--- Exercise directions ---
Word for word, transcribe the lines from the one containing "- **Content-Type**: Not defined" through the end of the entries, both included, and nothing else.
===
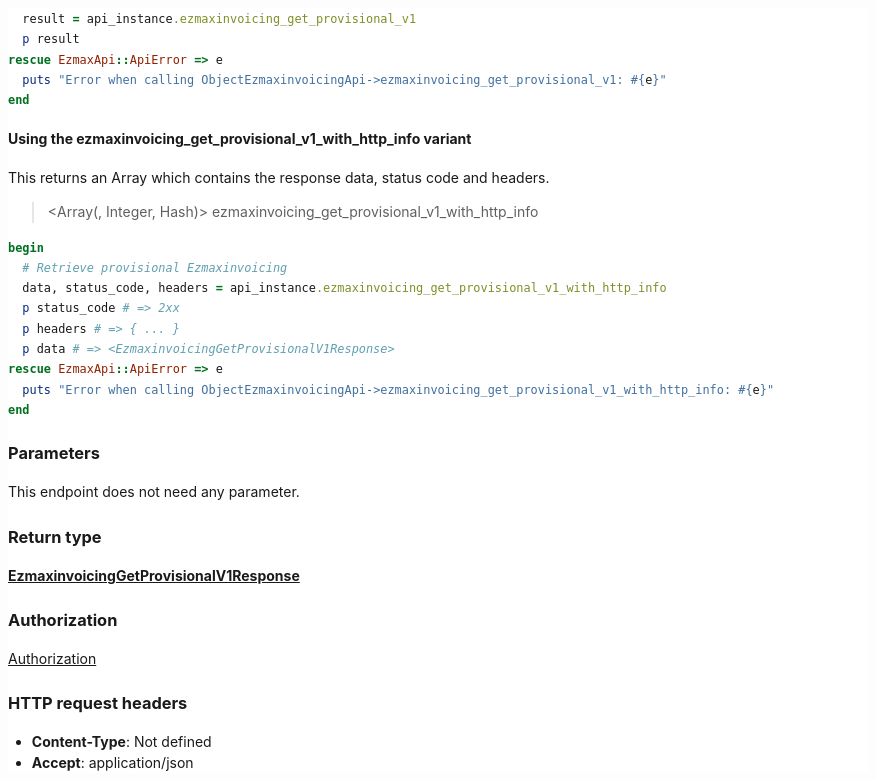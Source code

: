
 ```ruby
  result = api_instance.ezmaxinvoicing_get_provisional_v1
  p result
rescue EzmaxApi::ApiError => e
  puts "Error when calling ObjectEzmaxinvoicingApi->ezmaxinvoicing_get_provisional_v1: #{e}"
end
```

#### Using the ezmaxinvoicing_get_provisional_v1_with_http_info variant

This returns an Array which contains the response data, status code and headers.

> <Array(<EzmaxinvoicingGetProvisionalV1Response>, Integer, Hash)> ezmaxinvoicing_get_provisional_v1_with_http_info

```ruby
begin
  # Retrieve provisional Ezmaxinvoicing
  data, status_code, headers = api_instance.ezmaxinvoicing_get_provisional_v1_with_http_info
  p status_code # => 2xx
  p headers # => { ... }
  p data # => <EzmaxinvoicingGetProvisionalV1Response>
rescue EzmaxApi::ApiError => e
  puts "Error when calling ObjectEzmaxinvoicingApi->ezmaxinvoicing_get_provisional_v1_with_http_info: #{e}"
end
```

### Parameters

This endpoint does not need any parameter.

### Return type

[**EzmaxinvoicingGetProvisionalV1Response**](EzmaxinvoicingGetProvisionalV1Response.md)

### Authorization

[Authorization](../README.md#Authorization)

### HTTP request headers

- **Content-Type**: Not defined
- **Accept**: application/json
===
--- Response ---
- **Content-Type**: Not defined
- **Accept**: application/json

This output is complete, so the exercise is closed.